Rząd zaproponuje w najbliższym czasie rozwiązania ustawowe, które ustanowią rekompensaty dla indywidualnych odbiorców energii elektrycznej - poinformował minister aktywów państwowych Jacek Sasin. To konsekwencja decyzji URE w sprawie taryf.
- W konsekwencji działań regulatora udało się zminimalizować zmiany cen energii elektrycznej i miesięczny rachunek dla przeciętnego odbiorcy może wzrosnąć o nie więcej niż 9 zł, czyli maksymalnie 12 procent - powiedział Sasin.
- W tej sytuacji, zgodnie z wcześniejszymi deklaracjami, rząd zaproponuje w najbliższym czasie rozwiązania ustawowe, które ustanowią rekompensaty dla indywidualnych odbiorców energii elektrycznej - dodał minister. Jak podkreślił Sasin, dzięki temu, "tak jak wcześniej zapowiadaliśmy, polskie rodziny nie poniosą finansowych konsekwencji wzrostu cen energii elektrycznej".
Decyzja URE
Prezes URE poinformował we wtorek, że zatwierdził taryfę na 2020 r. jednego z czterech głównych sprzedawców prądu - spółki Tauron Sprzedaż. Rachunek przeciętnego klienta spółki z grupy gospodarstw domowych wzrośnie od 1 stycznia 2020 r. o ok. 12 proc.
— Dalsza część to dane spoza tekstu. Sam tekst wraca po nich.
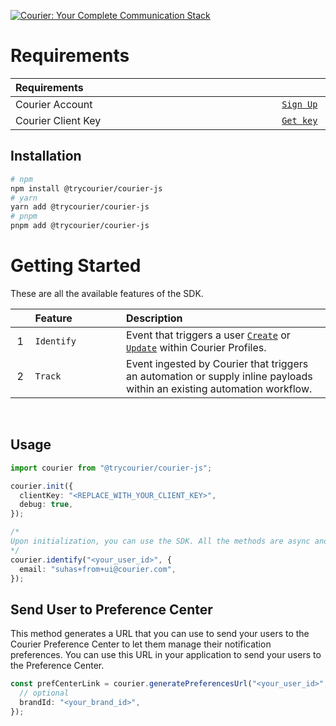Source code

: [![Courier: Your Complete Communication Stack](https://www.courier.com/_next/image/?url=https%3A%2F%2Fimages.ctfassets.net%2Fz7iqk1q8njt4%2F1PZo9WNTdmoDoYH3yulXa0%2Fb10830f7bfb09af5e644a39ac3d20c41%2FCourierJS_header_alt2.png&w=1920&q=75)](https://courier.com)

# Requirements

<table>
    <thead>
        <tr>
            <th width="880px" align="left">Requirements</th>
            <th width="120px" align="center"></th>
        </tr>
    </thead>
    <tbody>
        <tr width="600px">
            <td align="left">Courier Account</td>
            <td align="center">
                <a href="https://app.courier.com/signup">
                    <code>Sign Up</code>
                </a>
            </td>
        </tr>
        <tr width="600px">
            <td align="left">Courier Client Key</td>
            <td align="center">
                <a href="https://app.courier.com/settings/api-keys">
                    <code>Get key</code>
                </a>
            </td>
        </tr>
    </tbody>
</table>

## Installation

```sh
# npm
npm install @trycourier/courier-js
# yarn
yarn add @trycourier/courier-js
# pnpm
pnpm add @trycourier/courier-js
```

# Getting Started

These are all the available features of the SDK.

<table>
    <thead>
        <tr>
            <th width="25px"></th>
            <th width="250px" align="left">Feature</th>
            <th width="725px" align="left">Description</th>
        </tr>
    </thead>
    <tbody>
        <tr width="600px">
            <td align="center">
                1
            </td>
            <td align="left">
                    <code>Identify</code>
            </td>
            <td align="left">
                Event that triggers a user <a href="https://www.courier.com/docs/reference/profiles/create/"><code>Create</code></a> or <a href="https://www.courier.com/docs/reference/profiles/patch/"><code>Update</code></a> within Courier Profiles.
            </td>
        </tr>
        <tr width="600px">
            <td align="center">
                2
            </td>
            <td align="left">
                    <code>Track</code>
            </td>
            <td align="left">
                Event ingested by Courier that triggers an automation or supply inline payloads within an existing automation workflow.
            </td>
        </tr>
    </tbody>
</table>

&emsp;
## Usage

```ts
import courier from "@trycourier/courier-js";

courier.init({
  clientKey: "<REPLACE_WITH_YOUR_CLIENT_KEY>",
  debug: true,
});

/*
Upon initialization, you can use the SDK. All the methods are async and return a Promise `user | identify` means that you are identifying a user with a unique id in Courier and optionally passing in some user attributes like email, phone, etc. so that you can reach out to your users on right channels of their choice.
*/
courier.identify("<your_user_id>", {
  email: "suhas+from+ui@courier.com",
});
```

## Send User to Preference Center

This method generates a URL that you can use to send your users to the Courier Preference Center to let them manage their notification preferences. You can use this URL in your application to send your users to the Preference Center.

```ts
const prefCenterLink = courier.generatePreferencesUrl("<your_user_id>", {
  // optional
  brandId: "<your_brand_id>",
});
```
W stosunku do pozostałych trzech tzw. sprzedawców z urzędu - spółek z grup PGE, Energi i Enei - prezes URE nie wydał decyzji zatwierdzającej wnioski taryfowe. Oznacza to, że od 1 stycznia powinni oni stosować taryfy, obowiązujące w 2019 r. Firmy mają jednak możliwość korekty swoich wniosków taryfowych. Mają na to 14 dni.
URE w październiku wezwał tzw. sprzedawców z urzędu - cztery największe firmy prowadzące sprzedaż energii elektrycznej - do przedłożenia wniosków taryfowych na 2020 rok. Wnioski od spółek obrotu PGE, Enei, Energi i Taurona wpłynęły 15 listopada.
Przedsiębiorstwo energetyczne może wprowadzić taryfę do stosowania nie wcześniej niż po upływie 14 dni i nie później niż do 45. dnia od dnia jej opublikowania przez prezesa URE.
W tym roku ceny energii dla gospodarstw domowych były zamrożone na poziomie z 2018 roku.